What is the best way to ice the bottom of a buttercream cake that is going to be stacked on top of another cake? If the cake is on a cardboard round, is it better to cut the round to exactly fit the cake and then ice over the edge of the round, or is it better not to trim the excess cardboard and just ice to the edge?
I put a 6" cake on a 6" board...then ice all the way to the edge of the board. Actually helps you get the cake nice and round and even that way because you can use the board to help you smooth it around.
I think it depends on what your border is going to be. I ice it to the edge of the original board unless there is a really big difference between the cake and the board.
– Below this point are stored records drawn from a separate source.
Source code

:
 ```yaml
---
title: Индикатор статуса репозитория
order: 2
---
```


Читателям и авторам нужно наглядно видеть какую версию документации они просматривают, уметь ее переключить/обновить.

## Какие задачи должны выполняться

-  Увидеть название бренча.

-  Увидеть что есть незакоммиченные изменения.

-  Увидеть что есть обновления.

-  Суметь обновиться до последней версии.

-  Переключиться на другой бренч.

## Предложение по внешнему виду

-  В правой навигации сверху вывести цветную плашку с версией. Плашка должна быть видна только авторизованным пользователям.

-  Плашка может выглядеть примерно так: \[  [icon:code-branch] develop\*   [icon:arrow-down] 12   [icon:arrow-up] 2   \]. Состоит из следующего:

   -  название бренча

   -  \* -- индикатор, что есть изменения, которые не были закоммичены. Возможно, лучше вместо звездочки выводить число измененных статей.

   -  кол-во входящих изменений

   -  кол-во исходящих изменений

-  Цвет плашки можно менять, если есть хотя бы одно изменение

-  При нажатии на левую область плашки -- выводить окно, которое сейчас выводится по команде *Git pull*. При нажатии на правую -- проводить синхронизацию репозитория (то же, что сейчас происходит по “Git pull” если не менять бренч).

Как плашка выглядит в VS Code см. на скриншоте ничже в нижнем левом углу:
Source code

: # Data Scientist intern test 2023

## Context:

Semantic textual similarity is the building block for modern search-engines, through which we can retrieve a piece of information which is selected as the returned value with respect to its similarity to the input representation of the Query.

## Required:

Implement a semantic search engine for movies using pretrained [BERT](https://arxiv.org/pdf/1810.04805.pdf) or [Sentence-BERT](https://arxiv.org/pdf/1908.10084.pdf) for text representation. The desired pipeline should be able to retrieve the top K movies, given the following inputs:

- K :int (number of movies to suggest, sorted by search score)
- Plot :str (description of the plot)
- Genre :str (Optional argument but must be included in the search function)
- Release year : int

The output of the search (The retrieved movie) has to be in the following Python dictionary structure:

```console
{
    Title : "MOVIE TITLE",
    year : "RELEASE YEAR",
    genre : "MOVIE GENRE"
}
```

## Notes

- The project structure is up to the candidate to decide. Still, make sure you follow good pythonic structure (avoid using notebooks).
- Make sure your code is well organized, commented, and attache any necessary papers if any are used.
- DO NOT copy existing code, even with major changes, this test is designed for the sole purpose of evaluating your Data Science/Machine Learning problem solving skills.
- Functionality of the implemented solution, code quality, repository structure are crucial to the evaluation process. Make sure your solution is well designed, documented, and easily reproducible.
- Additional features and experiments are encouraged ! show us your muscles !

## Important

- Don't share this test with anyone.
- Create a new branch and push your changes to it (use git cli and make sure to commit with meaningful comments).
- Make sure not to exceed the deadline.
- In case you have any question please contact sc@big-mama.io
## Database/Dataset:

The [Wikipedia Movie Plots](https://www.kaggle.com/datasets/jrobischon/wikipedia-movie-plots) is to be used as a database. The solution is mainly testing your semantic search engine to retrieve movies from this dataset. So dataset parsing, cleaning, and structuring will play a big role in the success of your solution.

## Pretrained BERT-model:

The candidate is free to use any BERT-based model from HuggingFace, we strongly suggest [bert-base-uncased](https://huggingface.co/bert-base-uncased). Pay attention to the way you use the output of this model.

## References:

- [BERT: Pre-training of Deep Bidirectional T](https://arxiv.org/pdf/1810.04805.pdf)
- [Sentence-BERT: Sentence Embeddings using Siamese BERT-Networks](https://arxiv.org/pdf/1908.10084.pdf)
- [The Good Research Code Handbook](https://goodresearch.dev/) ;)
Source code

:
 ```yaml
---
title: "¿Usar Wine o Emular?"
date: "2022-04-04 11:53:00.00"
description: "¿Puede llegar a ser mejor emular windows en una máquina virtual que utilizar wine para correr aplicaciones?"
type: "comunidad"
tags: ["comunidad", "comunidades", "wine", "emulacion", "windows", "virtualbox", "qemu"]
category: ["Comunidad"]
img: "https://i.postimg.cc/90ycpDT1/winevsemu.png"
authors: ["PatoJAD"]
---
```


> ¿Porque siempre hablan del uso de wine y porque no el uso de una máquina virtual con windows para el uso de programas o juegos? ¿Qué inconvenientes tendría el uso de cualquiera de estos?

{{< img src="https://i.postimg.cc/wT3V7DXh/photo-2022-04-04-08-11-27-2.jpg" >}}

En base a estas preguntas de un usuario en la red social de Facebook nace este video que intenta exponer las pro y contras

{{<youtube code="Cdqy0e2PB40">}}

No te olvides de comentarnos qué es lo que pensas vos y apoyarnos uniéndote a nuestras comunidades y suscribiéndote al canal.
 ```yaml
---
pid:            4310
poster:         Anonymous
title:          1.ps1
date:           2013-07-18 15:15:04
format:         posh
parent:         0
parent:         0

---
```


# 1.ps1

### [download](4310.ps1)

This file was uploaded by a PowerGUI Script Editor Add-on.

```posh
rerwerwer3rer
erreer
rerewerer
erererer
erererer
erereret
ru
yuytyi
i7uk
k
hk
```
What is the best way to ice the bottom of a buttercream cake that is going to be stacked on top of another cake? If the cake is on a cardboard round, is it better to cut the round to exactly fit the cake and then ice over the edge of the round, or is it better not to trim the excess cardboard and just ice to the edge?
This is how I do it.....
I cut a foamcore circle 1/2 inch smaller than the tier size. Since cakes shrink a bit, the board is just slightly smaller than the cake.
I take a larger circle of foamcore [about 4 inches bigger....I made these one time, covered with clear shelf liner so that can be cleaned and reused] and place a circle (about 2 inches smaller than the tier to be iced) of the rubber non-slip mat in the center of the larger board and center the tier on the board.
I ice all the way down to the bottom board. Then into the cooler for at least a couple hours to firm up solid, then stack as usual.
In this way, I can get a nearly seamless joint between tiers, so that I can apply a very small border if desired.
Thanks everyone for your help. I've mainly done fondant cakes and haven't used buttercream for stacked cakes before.